**DIRECTIONS FOR THIS TASK**. Search the records for lines with the word "tabular" and copy each match.
::: DATA PROVIDED
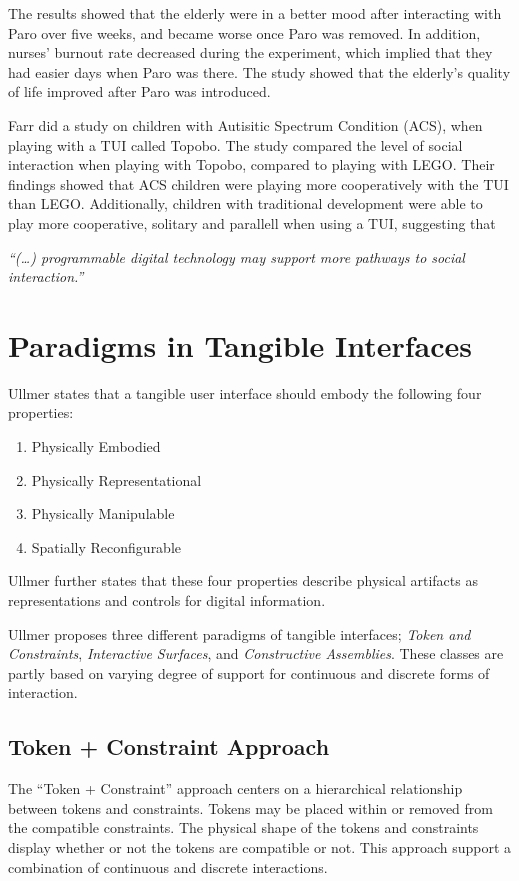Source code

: The results showed that the elderly were in a better mood after interacting with Paro over five weeks, and became worse once Paro was removed. In addition, nurses' burnout rate decreased during the experiment, which implied that they had easier days when Paro was there. The study showed that the elderly's quality of life improved after Paro was introduced.           

Farr \etal{} did a study on children with Autisitic Spectrum Condition (ACS), when playing with a TUI called Topobo\cite{farr2010social}. The study compared the level of social interaction when playing with Topobo, compared to playing with LEGO. Their findings showed that ACS children were playing more cooperatively with the TUI than LEGO. Additionally, children with traditional development were able to play more cooperative, solitary and parallell when using a TUI, suggesting that 

\textit{``(\ldots) programmable digital technology may support more pathways to social interaction.''}

\section{Paradigms in Tangible Interfaces}
Ullmer states that a tangible user interface should embody the following four properties\cite{ullmer2002tangible}:

\begin{enumerate}
	\item{Physically Embodied}
	\item{Physically Representational}
	\item{Physically Manipulable}
	\item{Spatially Reconfigurable}
\end{enumerate}

Ullmer further states that these four properties describe physical artifacts as representations and controls for digital information. 

Ullmer proposes three different paradigms of tangible interfaces; \emph{Token and Constraints}, \emph{Interactive Surfaces}, and \emph{Constructive Assemblies}. These classes are partly based on varying degree of support for continuous and discrete forms of interaction\cite{ullmer2002tangible}.

\subsection{Token + Constraint Approach}
\label{sec:tokenandconstraint}
The ``Token + Constraint'' approach centers on a hierarchical relationship between tokens and constraints. Tokens may be placed within or removed from the compatible constraints. The physical shape of the tokens and constraints display whether or not the tokens are compatible or not. This approach support a combination of continuous and discrete interactions.

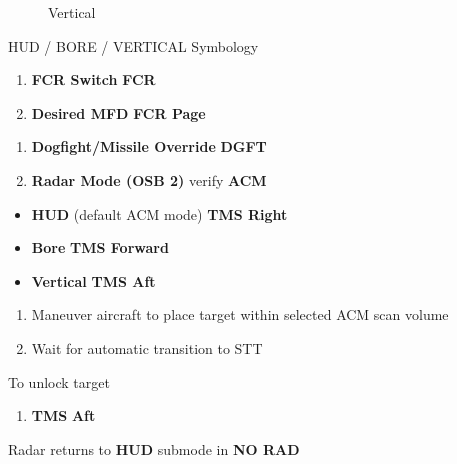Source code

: \begin{checklistenumerate}
{\begin{subfigure}[t]{0.45\linewidth}
            \caption{Vertical}
        \end{subfigure}
        \caption{HUD / BORE / VERTICAL Symbology}
    }
    \begin{enumerate}
        \item \textbf{FCR Switch} \dotfill \textbf{FCR}
        \item \textbf{Desired MFD} \dotfill \textbf{FCR Page}
    \end{enumerate}
    \begin{enumerate}
        \item \textbf{Dogfight/Missile Override} \dotfill \textbf{DGFT}
        \item \textbf{Radar Mode (OSB 2)} \dotfill verify \textbf{ACM}
    \end{enumerate}
    \begin{itemize}
        \item \textbf{HUD} (default ACM mode) \dotfill \textbf{TMS Right}
        \item \textbf{Bore} \dotfill \textbf{TMS Forward}
        \item \textbf{Vertical} \dotfill \textbf{TMS Aft}
    \end{itemize}
    \begin{enumerate}
        \item Maneuver aircraft to place target within selected ACM scan volume 
        \item Wait for automatic transition to STT 
    \end{enumerate}
    To unlock target
    \begin{enumerate}
        \item \textbf{TMS} \dotfill \textbf{Aft}
    \end{enumerate}
    Radar returns to \textbf{HUD} submode in \textbf{NO RAD} 
    
\end{checklistenumerate}


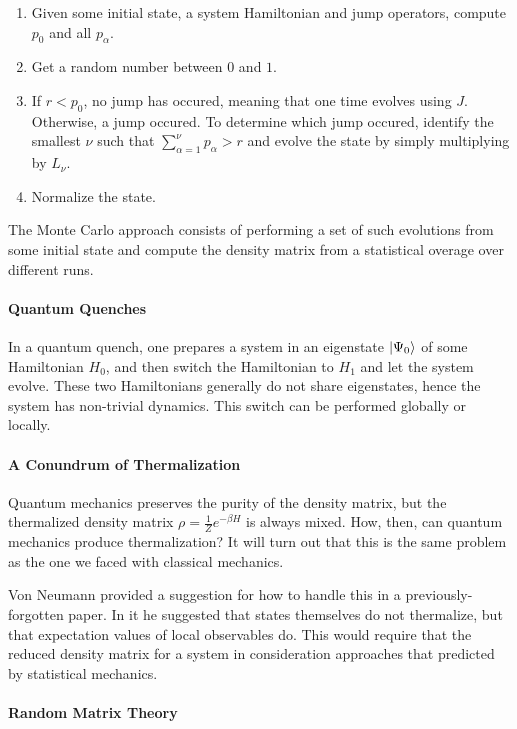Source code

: \begin{enumerate}
	\item Given some initial state, a system Hamiltonian and jump operators, compute $p_{0}$ and all $p_{\alpha}$.
	\item Get a random number between $0$ and $1$.
	\item If $r < p_{0}$, no jump has occured, meaning that one time evolves using $J$. Otherwise, a jump occured. To determine which jump occured, identify the smallest $\nu$ such that $\sum\limits_{\alpha = 1}^{\nu}p_{\alpha}  > r$ and evolve the state by simply multiplying by $L_{\nu}$.
	\item Normalize the state.
\end{enumerate}
The Monte Carlo approach consists of performing a set of such evolutions from some initial state and compute the density matrix from a statistical overage over different runs.

\paragraph{Quantum Quenches}
In a quantum quench, one prepares a system in an eigenstate $\ket{\Psi_{0}}$ of some Hamiltonian $H_{0}$, and then switch the Hamiltonian to $H_{1}$ and let the system evolve. These two Hamiltonians generally do not share eigenstates, hence the system has non-trivial dynamics. This switch can be performed globally or locally.

\paragraph{A Conundrum of Thermalization}
Quantum mechanics preserves the purity of the density matrix, but the thermalized density matrix $\rho = \frac{1}{Z}e^{-\beta H}$ is always mixed. How, then, can quantum mechanics produce thermalization? It will turn out that this is the same problem as the one we faced with classical mechanics.

Von Neumann provided a suggestion for how to handle this in a previously-forgotten paper. In it he suggested that states themselves do not thermalize, but that expectation values of local observables do. This would require that the reduced density matrix for a system in consideration approaches that predicted by statistical mechanics.

\paragraph{Random Matrix Theory}
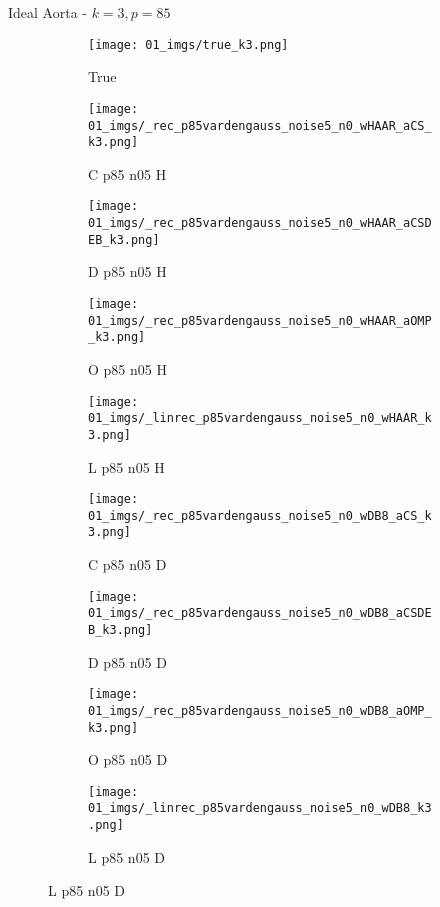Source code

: \begin{frame}{Ideal Aorta - $k=3,p=85$}{}
\begin{figure}

\begin{subfigure}{0.1\textwidth}
\texttt{[image: 01\_imgs/true\_k3.png]}
\caption*{\Tiny True}
\end{subfigure}
\begin{subfigure}{0.1\textwidth}
\texttt{[image: 01\_imgs/\_rec\_p85vardengauss\_noise5\_n0\_wHAAR\_aCS\_k3.png]}
\caption*{\Tiny C p85 n05 H}
\end{subfigure}
\begin{subfigure}{0.1\textwidth}
\texttt{[image: 01\_imgs/\_rec\_p85vardengauss\_noise5\_n0\_wHAAR\_aCSDEB\_k3.png]}
\caption*{\Tiny D p85 n05 H}
\end{subfigure}
\begin{subfigure}{0.1\textwidth}
\texttt{[image: 01\_imgs/\_rec\_p85vardengauss\_noise5\_n0\_wHAAR\_aOMP\_k3.png]}
\caption*{\Tiny O p85 n05 H}
\end{subfigure}
\begin{subfigure}{0.1\textwidth}
\texttt{[image: 01\_imgs/\_linrec\_p85vardengauss\_noise5\_n0\_wHAAR\_k3.png]}
\caption*{\Tiny L p85 n05 H}
\end{subfigure}
\begin{subfigure}{0.1\textwidth}
\texttt{[image: 01\_imgs/\_rec\_p85vardengauss\_noise5\_n0\_wDB8\_aCS\_k3.png]}
\caption*{\Tiny C p85 n05 D}
\end{subfigure}
\begin{subfigure}{0.1\textwidth}
\texttt{[image: 01\_imgs/\_rec\_p85vardengauss\_noise5\_n0\_wDB8\_aCSDEB\_k3.png]}
\caption*{\Tiny D p85 n05 D}
\end{subfigure}
\begin{subfigure}{0.1\textwidth}
\texttt{[image: 01\_imgs/\_rec\_p85vardengauss\_noise5\_n0\_wDB8\_aOMP\_k3.png]}
\caption*{\Tiny O p85 n05 D}
\end{subfigure}
\begin{subfigure}{0.1\textwidth}
\texttt{[image: 01\_imgs/\_linrec\_p85vardengauss\_noise5\_n0\_wDB8\_k3.png]}
\caption*{\Tiny L p85 n05 D}
\end{subfigure}

\vspace{5pt}


\end{figure}
\end{frame}
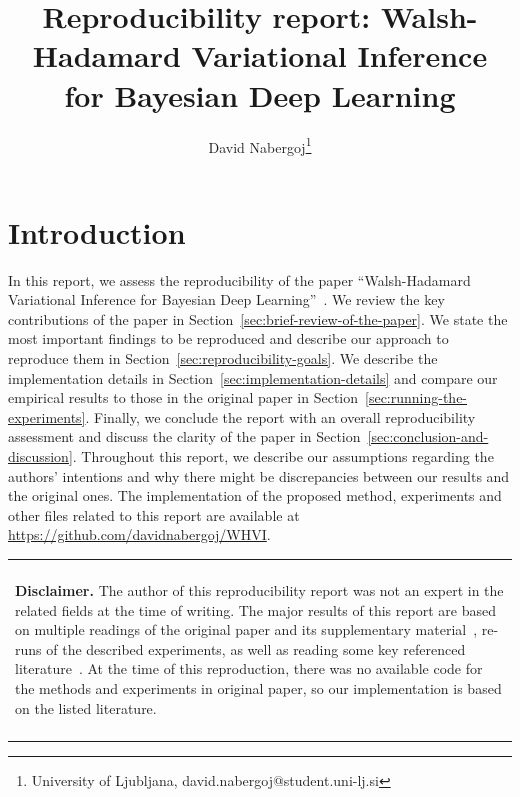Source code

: \documentclass[11pt, twocolumn]{article}
\title{Reproducibility report: Walsh-Hadamard Variational Inference for Bayesian Deep Learning}
\author{David Nabergoj\thanks{University of Ljubljana, david.nabergoj@student.uni-lj.si %
}}
\newenvironment{disclaimer}
    {
    \begin{center}
    \begin{tabular}{|p{0.9\hsize}|}
    \hline\\
    \begin{footnotesize}\textbf{Disclaimer.}}
    {
    \end{footnotesize}
    \\\\\hline
    \end{tabular}
    \end{center}
    }
\begin{document}
    \maketitle


    \section{Introduction}\label{sec:introduction}
    In this report, we assess the reproducibility of the paper ``Walsh-Hadamard Variational Inference for Bayesian Deep Learning''~\cite{rossi2019walsh}.
    We review the key contributions of the paper in Section~\ref{sec:brief-review-of-the-paper}.
    We state the most important findings to be reproduced and describe our approach to reproduce them in Section~\ref{sec:reproducibility-goals}.
    We describe the implementation details in Section~\ref{sec:implementation-details} and compare our empirical results to those in the original paper in Section~\ref{sec:running-the-experiments}.
    Finally, we conclude the report with an overall reproducibility assessment and discuss the clarity of the paper in Section~\ref{sec:conclusion-and-discussion}.
    Throughout this report, we describe our assumptions regarding the authors' intentions and why there might be discrepancies between our results and the original ones.
    The implementation of the proposed method, experiments and other files related to this report are available at \url{https://github.com/davidnabergoj/WHVI}.

    \begin{disclaimer}
    The author of this reproducibility report was not an expert in the related fields at the time of writing.
    The major results of this report are based on multiple readings of the original paper and its supplementary material~\cite{rossi2019walsh}, re-runs of the described experiments, as well as reading some key referenced literature~\cite{le2014fastfood, blundell2015weight, fino1976unified, kingma2015variational, rossi2019good}.
    At the time of this reproduction, there was no available code for the methods and experiments in original paper, so our implementation is based on the listed literature.
    \end{disclaimer}
\end{document}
::::::
**ANSWER SECTION**.
    \begin{tabular}{|p{0.9\hsize}|}
    \end{tabular}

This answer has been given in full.